Stored data

◆ ◆ ◆

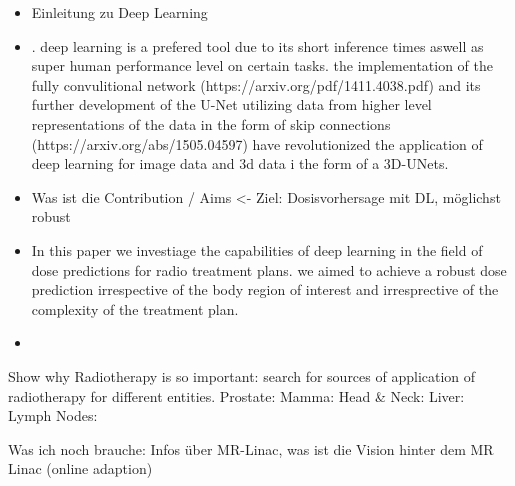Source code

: \begin{itemize}
    \item Einleitung zu Deep Learning
    \item . deep learning is a prefered tool due to its short inference times aswell as super human performance level on certain tasks. the implementation of the fully convulitional network (https://arxiv.org/pdf/1411.4038.pdf) and its further development of the U-Net utilizing data from higher level representations of the data in the form of skip connections (https://arxiv.org/abs/1505.04597) have revolutionized the application of deep learning for image data and 3d data i the form of a 3D-UNets. 
    
    \item Was ist die Contribution / Aims <- Ziel: Dosisvorhersage mit DL, möglichst robust
    \item In this paper we investiage the capabilities of deep learning in the field of dose predictions for radio treatment plans. we aimed to achieve a robust dose prediction irrespective of the body region of interest and irresprective of the complexity of the treatment plan.
    \item 
\end{itemize}




Show why Radiotherapy is so important: search for sources of application of radiotherapy for different entities. Prostate: \cite{geinitz_3d_2005, nguyen_curative_2005, budiharto_external_nodate} Mamma: \cite{ragaz_adjuvant_1997, lena_combined_nodate, taylor_estimating_2017} Head \& Neck: \cite{datta_head_1990, bhide_advances_2010, castadot_adaptive_2010, morgan_adaptive_2020} Liver: \cite{hoyer_radiotherapy_2012, wulf_stereotactic_2001, wulf_stereotactic_2006, sterzing_stereotactic_2014, witt_mri-guided_2020} Lymph Nodes: \cite{degro_degro_2014, matsushita_stereotactic_2018, mikell_postoperative_2015, lundstedt_long-term_2012, jereczek-fossa_is_2015}

Was ich noch brauche: Infos über MR-Linac, was ist die Vision hinter dem MR Linac (online adaption)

◆ ◆ ◆

From the data above, pick out each line containing "application" and copy it.

## Solution to this task
    \item . deep learning is a prefered tool due to its short inference times aswell as super human performance level on certain tasks. the implementation of the fully convulitional network (https://arxiv.org/pdf/1411.4038.pdf) and its further development of the U-Net utilizing data from higher level representations of the data in the form of skip connections (https://arxiv.org/abs/1505.04597) have revolutionized the application of deep learning for image data and 3d data i the form of a 3D-UNets. 
Show why Radiotherapy is so important: search for sources of application of radiotherapy for different entities. Prostate: \cite{geinitz_3d_2005, nguyen_curative_2005, budiharto_external_nodate} Mamma: \cite{ragaz_adjuvant_1997, lena_combined_nodate, taylor_estimating_2017} Head \& Neck: \cite{datta_head_1990, bhide_advances_2010, castadot_adaptive_2010, morgan_adaptive_2020} Liver: \cite{hoyer_radiotherapy_2012, wulf_stereotactic_2001, wulf_stereotactic_2006, sterzing_stereotactic_2014, witt_mri-guided_2020} Lymph Nodes: \cite{degro_degro_2014, matsushita_stereotactic_2018, mikell_postoperative_2015, lundstedt_long-term_2012, jereczek-fossa_is_2015}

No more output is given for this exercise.